• _Exercise prompt_: Write the records out exactly as they read, but not the pictures.

Segment Open

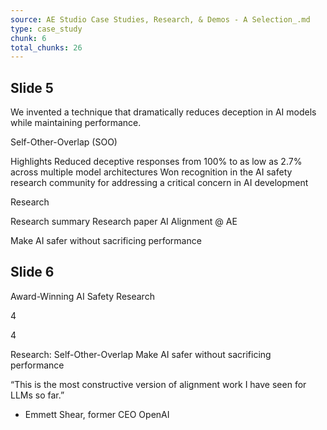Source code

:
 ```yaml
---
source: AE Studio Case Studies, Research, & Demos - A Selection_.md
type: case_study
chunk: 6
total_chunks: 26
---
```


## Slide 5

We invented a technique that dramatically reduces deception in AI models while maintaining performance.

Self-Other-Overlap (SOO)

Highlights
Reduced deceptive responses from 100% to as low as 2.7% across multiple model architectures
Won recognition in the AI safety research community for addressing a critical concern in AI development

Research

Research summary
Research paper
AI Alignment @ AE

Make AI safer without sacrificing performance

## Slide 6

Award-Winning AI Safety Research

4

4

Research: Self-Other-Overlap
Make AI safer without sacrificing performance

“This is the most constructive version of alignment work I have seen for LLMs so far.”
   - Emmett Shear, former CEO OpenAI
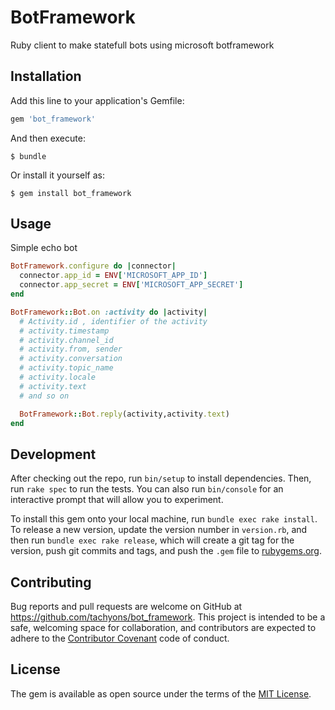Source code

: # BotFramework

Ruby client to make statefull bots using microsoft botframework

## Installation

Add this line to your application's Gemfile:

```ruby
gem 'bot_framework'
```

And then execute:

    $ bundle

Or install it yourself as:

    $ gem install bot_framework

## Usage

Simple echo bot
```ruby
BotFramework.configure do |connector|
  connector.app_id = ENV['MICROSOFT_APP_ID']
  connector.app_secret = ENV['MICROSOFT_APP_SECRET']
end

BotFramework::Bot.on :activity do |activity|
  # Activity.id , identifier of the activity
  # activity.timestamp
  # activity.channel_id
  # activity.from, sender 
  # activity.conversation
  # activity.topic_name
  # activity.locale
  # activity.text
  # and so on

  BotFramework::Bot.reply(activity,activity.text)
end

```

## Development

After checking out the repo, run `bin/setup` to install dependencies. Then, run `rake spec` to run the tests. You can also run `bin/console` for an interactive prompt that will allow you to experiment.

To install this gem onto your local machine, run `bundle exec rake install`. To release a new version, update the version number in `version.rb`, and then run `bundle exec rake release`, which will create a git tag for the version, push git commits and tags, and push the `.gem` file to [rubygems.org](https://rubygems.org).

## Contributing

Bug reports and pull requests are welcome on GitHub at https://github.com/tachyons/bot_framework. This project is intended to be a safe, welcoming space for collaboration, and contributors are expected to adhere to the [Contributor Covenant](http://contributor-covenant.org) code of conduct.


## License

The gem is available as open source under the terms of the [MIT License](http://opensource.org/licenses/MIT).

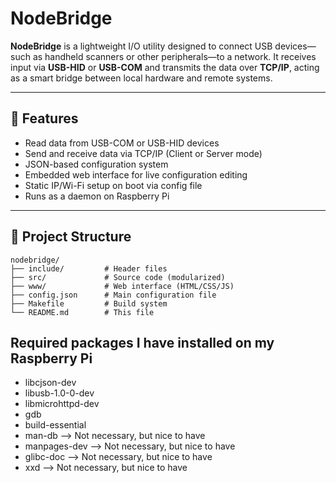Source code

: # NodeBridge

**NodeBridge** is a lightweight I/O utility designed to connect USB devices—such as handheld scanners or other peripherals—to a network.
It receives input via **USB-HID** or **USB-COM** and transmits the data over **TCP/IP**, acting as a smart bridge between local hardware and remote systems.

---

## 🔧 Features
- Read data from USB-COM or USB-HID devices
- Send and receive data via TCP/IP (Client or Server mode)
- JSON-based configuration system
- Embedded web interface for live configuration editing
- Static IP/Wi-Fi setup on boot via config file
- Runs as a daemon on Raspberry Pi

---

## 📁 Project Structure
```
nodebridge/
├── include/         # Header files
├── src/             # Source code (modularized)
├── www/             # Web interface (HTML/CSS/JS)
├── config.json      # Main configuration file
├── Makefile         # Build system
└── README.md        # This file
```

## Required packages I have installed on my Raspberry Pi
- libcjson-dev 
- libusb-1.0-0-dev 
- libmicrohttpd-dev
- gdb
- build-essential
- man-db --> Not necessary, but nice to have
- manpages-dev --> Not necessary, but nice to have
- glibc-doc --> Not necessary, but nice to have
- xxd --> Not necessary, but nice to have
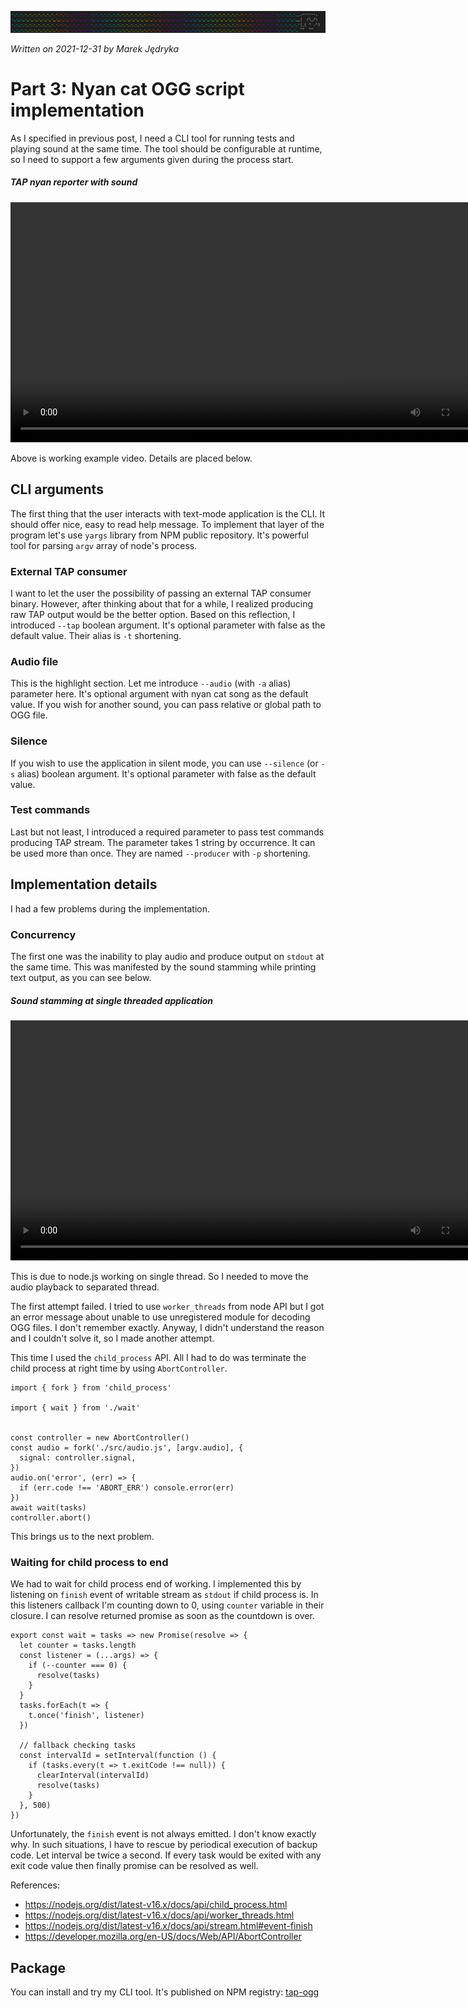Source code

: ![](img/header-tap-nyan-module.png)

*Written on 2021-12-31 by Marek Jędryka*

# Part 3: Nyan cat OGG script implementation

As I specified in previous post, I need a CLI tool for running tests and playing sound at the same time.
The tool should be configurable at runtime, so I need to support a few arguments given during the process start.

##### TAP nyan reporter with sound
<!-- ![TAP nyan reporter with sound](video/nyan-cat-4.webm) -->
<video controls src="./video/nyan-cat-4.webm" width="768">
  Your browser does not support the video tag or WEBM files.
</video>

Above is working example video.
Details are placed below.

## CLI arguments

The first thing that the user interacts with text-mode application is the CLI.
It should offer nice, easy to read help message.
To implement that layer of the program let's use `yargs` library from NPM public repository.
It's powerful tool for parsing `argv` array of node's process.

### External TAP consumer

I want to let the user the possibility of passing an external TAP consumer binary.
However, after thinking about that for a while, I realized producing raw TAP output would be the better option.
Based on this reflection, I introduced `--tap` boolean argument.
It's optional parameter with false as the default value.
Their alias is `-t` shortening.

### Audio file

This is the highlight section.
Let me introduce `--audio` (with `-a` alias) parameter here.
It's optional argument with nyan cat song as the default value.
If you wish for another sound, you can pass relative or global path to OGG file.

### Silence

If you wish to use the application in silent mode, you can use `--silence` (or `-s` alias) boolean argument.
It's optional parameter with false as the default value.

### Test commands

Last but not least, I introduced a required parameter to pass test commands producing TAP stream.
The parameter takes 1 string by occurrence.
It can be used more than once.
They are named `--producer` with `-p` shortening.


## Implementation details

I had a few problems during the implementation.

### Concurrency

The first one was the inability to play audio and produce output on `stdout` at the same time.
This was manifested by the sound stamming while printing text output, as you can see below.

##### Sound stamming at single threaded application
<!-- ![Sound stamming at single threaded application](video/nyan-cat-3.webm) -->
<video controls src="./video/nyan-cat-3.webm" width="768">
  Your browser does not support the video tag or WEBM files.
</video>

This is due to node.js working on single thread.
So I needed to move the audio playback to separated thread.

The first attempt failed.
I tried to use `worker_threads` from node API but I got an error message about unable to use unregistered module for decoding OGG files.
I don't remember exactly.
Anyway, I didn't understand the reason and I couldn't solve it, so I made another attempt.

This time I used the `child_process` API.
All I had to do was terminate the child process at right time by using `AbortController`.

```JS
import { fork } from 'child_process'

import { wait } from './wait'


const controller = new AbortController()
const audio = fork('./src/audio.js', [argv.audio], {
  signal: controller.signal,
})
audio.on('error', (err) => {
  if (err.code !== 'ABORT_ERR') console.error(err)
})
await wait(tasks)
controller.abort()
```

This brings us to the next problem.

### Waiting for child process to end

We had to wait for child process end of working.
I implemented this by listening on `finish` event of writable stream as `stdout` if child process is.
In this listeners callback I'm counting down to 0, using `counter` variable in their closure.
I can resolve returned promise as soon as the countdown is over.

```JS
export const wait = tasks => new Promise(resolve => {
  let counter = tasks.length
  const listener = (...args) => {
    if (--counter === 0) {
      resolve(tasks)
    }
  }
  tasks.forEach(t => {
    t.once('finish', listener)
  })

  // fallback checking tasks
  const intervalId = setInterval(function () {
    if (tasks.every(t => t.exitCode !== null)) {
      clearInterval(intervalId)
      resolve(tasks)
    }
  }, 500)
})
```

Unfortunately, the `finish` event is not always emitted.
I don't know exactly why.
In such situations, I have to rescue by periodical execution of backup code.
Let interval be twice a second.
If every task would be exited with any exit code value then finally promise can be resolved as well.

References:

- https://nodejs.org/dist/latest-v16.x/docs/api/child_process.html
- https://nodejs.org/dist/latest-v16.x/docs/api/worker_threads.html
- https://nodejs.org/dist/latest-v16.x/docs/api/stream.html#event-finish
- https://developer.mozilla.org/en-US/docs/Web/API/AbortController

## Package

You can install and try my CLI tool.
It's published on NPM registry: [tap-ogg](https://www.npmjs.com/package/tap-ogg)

Segment Closed

• _Solution to this problem_:
Source code

:
 ```yaml
---
source: AE Studio Case Studies, Research, & Demos - A Selection_.md
type: case_study
chunk: 6
total_chunks: 26
---
```


## Slide 5

We invented a technique that dramatically reduces deception in AI models while maintaining performance.

Self-Other-Overlap (SOO)

Highlights
Reduced deceptive responses from 100% to as low as 2.7% across multiple model architectures
Won recognition in the AI safety research community for addressing a critical concern in AI development

Research

Research summary
Research paper
AI Alignment @ AE

Make AI safer without sacrificing performance

## Slide 6

Award-Winning AI Safety Research

4

4

Research: Self-Other-Overlap
Make AI safer without sacrificing performance

“This is the most constructive version of alignment work I have seen for LLMs so far.”
   - Emmett Shear, former CEO OpenAI
Source code

: # BotFramework

Ruby client to make statefull bots using microsoft botframework

## Installation

Add this line to your application's Gemfile:

```ruby
gem 'bot_framework'
```

And then execute:

    $ bundle

Or install it yourself as:

    $ gem install bot_framework

## Usage

Simple echo bot
```ruby
BotFramework.configure do |connector|
  connector.app_id = ENV['MICROSOFT_APP_ID']
  connector.app_secret = ENV['MICROSOFT_APP_SECRET']
end

BotFramework::Bot.on :activity do |activity|
  # Activity.id , identifier of the activity
  # activity.timestamp
  # activity.channel_id
  # activity.from, sender 
  # activity.conversation
  # activity.topic_name
  # activity.locale
  # activity.text
  # and so on

  BotFramework::Bot.reply(activity,activity.text)
end

```

## Development

After checking out the repo, run `bin/setup` to install dependencies. Then, run `rake spec` to run the tests. You can also run `bin/console` for an interactive prompt that will allow you to experiment.

To install this gem onto your local machine, run `bundle exec rake install`. To release a new version, update the version number in `version.rb`, and then run `bundle exec rake release`, which will create a git tag for the version, push git commits and tags, and push the `.gem` file to [rubygems.org](https://rubygems.org).

## Contributing

Bug reports and pull requests are welcome on GitHub at https://github.com/tachyons/bot_framework. This project is intended to be a safe, welcoming space for collaboration, and contributors are expected to adhere to the [Contributor Covenant](http://contributor-covenant.org) code of conduct.


## License

The gem is available as open source under the terms of the [MIT License](http://opensource.org/licenses/MIT).

Source code

: # NodeBridge

**NodeBridge** is a lightweight I/O utility designed to connect USB devices—such as handheld scanners or other peripherals—to a network.
It receives input via **USB-HID** or **USB-COM** and transmits the data over **TCP/IP**, acting as a smart bridge between local hardware and remote systems.

---

## 🔧 Features
- Read data from USB-COM or USB-HID devices
- Send and receive data via TCP/IP (Client or Server mode)
- JSON-based configuration system
- Embedded web interface for live configuration editing
- Static IP/Wi-Fi setup on boot via config file
- Runs as a daemon on Raspberry Pi

---

## 📁 Project Structure
```
nodebridge/
├── include/         # Header files
├── src/             # Source code (modularized)
├── www/             # Web interface (HTML/CSS/JS)
├── config.json      # Main configuration file
├── Makefile         # Build system
└── README.md        # This file
```

## Required packages I have installed on my Raspberry Pi
- libcjson-dev 
- libusb-1.0-0-dev 
- libmicrohttpd-dev
- gdb
- build-essential
- man-db --> Not necessary, but nice to have
- manpages-dev --> Not necessary, but nice to have
- glibc-doc --> Not necessary, but nice to have
- xxd --> Not necessary, but nice to have
Source code

: ![](img/header-tap-nyan-module.png)

*Written on 2021-12-31 by Marek Jędryka*

# Part 3: Nyan cat OGG script implementation

As I specified in previous post, I need a CLI tool for running tests and playing sound at the same time.
The tool should be configurable at runtime, so I need to support a few arguments given during the process start.

##### TAP nyan reporter with sound
<!-- ![TAP nyan reporter with sound](video/nyan-cat-4.webm) -->
<video controls src="./video/nyan-cat-4.webm" width="768">
  Your browser does not support the video tag or WEBM files.
</video>

Above is working example video.
Details are placed below.

## CLI arguments

The first thing that the user interacts with text-mode application is the CLI.
It should offer nice, easy to read help message.
To implement that layer of the program let's use `yargs` library from NPM public repository.
It's powerful tool for parsing `argv` array of node's process.

### External TAP consumer

I want to let the user the possibility of passing an external TAP consumer binary.
However, after thinking about that for a while, I realized producing raw TAP output would be the better option.
Based on this reflection, I introduced `--tap` boolean argument.
It's optional parameter with false as the default value.
Their alias is `-t` shortening.

### Audio file

This is the highlight section.
Let me introduce `--audio` (with `-a` alias) parameter here.
It's optional argument with nyan cat song as the default value.
If you wish for another sound, you can pass relative or global path to OGG file.

### Silence

If you wish to use the application in silent mode, you can use `--silence` (or `-s` alias) boolean argument.
It's optional parameter with false as the default value.

### Test commands

Last but not least, I introduced a required parameter to pass test commands producing TAP stream.
The parameter takes 1 string by occurrence.
It can be used more than once.
They are named `--producer` with `-p` shortening.


## Implementation details

I had a few problems during the implementation.

### Concurrency

The first one was the inability to play audio and produce output on `stdout` at the same time.
This was manifested by the sound stamming while printing text output, as you can see below.

##### Sound stamming at single threaded application
<!-- ![Sound stamming at single threaded application](video/nyan-cat-3.webm) -->
<video controls src="./video/nyan-cat-3.webm" width="768">
  Your browser does not support the video tag or WEBM files.
</video>

This is due to node.js working on single thread.
So I needed to move the audio playback to separated thread.

The first attempt failed.
I tried to use `worker_threads` from node API but I got an error message about unable to use unregistered module for decoding OGG files.
I don't remember exactly.
Anyway, I didn't understand the reason and I couldn't solve it, so I made another attempt.

This time I used the `child_process` API.
All I had to do was terminate the child process at right time by using `AbortController`.

```JS
import { fork } from 'child_process'

import { wait } from './wait'


const controller = new AbortController()
const audio = fork('./src/audio.js', [argv.audio], {
  signal: controller.signal,
})
audio.on('error', (err) => {
  if (err.code !== 'ABORT_ERR') console.error(err)
})
await wait(tasks)
controller.abort()
```

This brings us to the next problem.

### Waiting for child process to end

We had to wait for child process end of working.
I implemented this by listening on `finish` event of writable stream as `stdout` if child process is.
In this listeners callback I'm counting down to 0, using `counter` variable in their closure.
I can resolve returned promise as soon as the countdown is over.

```JS
export const wait = tasks => new Promise(resolve => {
  let counter = tasks.length
  const listener = (...args) => {
    if (--counter === 0) {
      resolve(tasks)
    }
  }
  tasks.forEach(t => {
    t.once('finish', listener)
  })

  // fallback checking tasks
  const intervalId = setInterval(function () {
    if (tasks.every(t => t.exitCode !== null)) {
      clearInterval(intervalId)
      resolve(tasks)
    }
  }, 500)
})
```

Unfortunately, the `finish` event is not always emitted.
I don't know exactly why.
In such situations, I have to rescue by periodical execution of backup code.
Let interval be twice a second.
If every task would be exited with any exit code value then finally promise can be resolved as well.

References:

- https://nodejs.org/dist/latest-v16.x/docs/api/child_process.html
- https://nodejs.org/dist/latest-v16.x/docs/api/worker_threads.html
- https://nodejs.org/dist/latest-v16.x/docs/api/stream.html#event-finish
- https://developer.mozilla.org/en-US/docs/Web/API/AbortController

## Package

You can install and try my CLI tool.
It's published on NPM registry: [tap-ogg](https://www.npmjs.com/package/tap-ogg)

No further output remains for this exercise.